START Data records
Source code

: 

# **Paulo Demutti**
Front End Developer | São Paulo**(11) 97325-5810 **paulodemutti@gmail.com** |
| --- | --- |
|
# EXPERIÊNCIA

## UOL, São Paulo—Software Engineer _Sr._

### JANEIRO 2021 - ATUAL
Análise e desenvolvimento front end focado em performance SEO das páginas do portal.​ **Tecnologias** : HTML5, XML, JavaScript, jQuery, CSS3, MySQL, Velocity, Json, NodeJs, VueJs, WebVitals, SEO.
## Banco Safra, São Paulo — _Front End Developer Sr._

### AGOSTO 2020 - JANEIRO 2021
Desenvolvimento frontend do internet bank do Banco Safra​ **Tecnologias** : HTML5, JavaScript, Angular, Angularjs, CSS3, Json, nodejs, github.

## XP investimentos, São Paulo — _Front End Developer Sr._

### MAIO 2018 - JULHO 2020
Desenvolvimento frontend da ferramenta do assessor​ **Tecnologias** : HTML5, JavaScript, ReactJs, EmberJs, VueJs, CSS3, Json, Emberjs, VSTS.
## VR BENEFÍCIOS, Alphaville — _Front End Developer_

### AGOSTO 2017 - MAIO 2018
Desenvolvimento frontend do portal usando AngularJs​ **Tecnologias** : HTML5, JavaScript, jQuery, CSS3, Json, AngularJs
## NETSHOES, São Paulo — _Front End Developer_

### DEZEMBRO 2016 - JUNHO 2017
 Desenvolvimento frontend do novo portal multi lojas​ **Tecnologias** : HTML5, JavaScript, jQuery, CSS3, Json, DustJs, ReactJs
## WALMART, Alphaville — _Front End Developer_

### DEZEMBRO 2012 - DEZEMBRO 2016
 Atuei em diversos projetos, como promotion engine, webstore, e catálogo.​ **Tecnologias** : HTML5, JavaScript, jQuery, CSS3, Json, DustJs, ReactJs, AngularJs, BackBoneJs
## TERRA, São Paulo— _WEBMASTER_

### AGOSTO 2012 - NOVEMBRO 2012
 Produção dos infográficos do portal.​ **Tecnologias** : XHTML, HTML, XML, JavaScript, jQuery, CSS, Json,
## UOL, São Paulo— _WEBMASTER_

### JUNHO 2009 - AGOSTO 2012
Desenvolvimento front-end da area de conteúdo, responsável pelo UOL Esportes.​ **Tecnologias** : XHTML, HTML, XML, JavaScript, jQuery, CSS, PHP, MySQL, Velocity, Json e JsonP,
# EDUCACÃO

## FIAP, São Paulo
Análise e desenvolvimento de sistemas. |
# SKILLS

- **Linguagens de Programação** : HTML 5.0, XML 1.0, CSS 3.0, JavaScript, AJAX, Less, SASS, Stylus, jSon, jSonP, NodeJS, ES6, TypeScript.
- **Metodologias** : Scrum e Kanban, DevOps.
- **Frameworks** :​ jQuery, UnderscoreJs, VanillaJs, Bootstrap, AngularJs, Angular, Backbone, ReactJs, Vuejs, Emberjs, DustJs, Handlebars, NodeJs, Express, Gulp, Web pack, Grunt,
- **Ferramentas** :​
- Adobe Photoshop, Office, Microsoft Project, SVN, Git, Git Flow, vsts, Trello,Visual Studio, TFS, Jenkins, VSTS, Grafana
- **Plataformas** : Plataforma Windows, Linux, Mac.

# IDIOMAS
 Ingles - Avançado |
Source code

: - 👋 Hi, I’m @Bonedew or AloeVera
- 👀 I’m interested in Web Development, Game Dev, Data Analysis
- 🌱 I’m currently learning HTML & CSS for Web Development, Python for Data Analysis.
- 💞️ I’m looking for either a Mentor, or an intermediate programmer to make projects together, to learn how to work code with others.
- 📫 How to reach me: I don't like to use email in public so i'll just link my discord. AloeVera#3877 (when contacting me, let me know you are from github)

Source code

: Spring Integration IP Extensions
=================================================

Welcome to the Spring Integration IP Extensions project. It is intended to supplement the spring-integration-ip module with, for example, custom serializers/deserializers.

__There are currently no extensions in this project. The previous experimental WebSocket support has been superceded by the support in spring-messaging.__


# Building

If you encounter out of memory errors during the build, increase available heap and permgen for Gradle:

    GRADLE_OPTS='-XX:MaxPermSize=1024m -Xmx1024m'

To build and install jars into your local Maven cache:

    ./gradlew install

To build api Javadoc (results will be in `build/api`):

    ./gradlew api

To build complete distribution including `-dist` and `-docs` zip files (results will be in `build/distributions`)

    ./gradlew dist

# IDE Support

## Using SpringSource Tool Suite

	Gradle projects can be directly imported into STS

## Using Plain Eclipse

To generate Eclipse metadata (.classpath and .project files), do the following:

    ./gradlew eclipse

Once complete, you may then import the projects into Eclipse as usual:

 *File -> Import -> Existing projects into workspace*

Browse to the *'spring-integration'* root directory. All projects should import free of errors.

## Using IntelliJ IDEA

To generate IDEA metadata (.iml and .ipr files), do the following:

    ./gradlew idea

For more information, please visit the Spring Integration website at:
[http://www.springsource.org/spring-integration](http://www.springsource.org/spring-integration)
END Data records
The problem: Only the number is needed. Say how many lines of the entries contain "jQuery".

Reply to the task: 7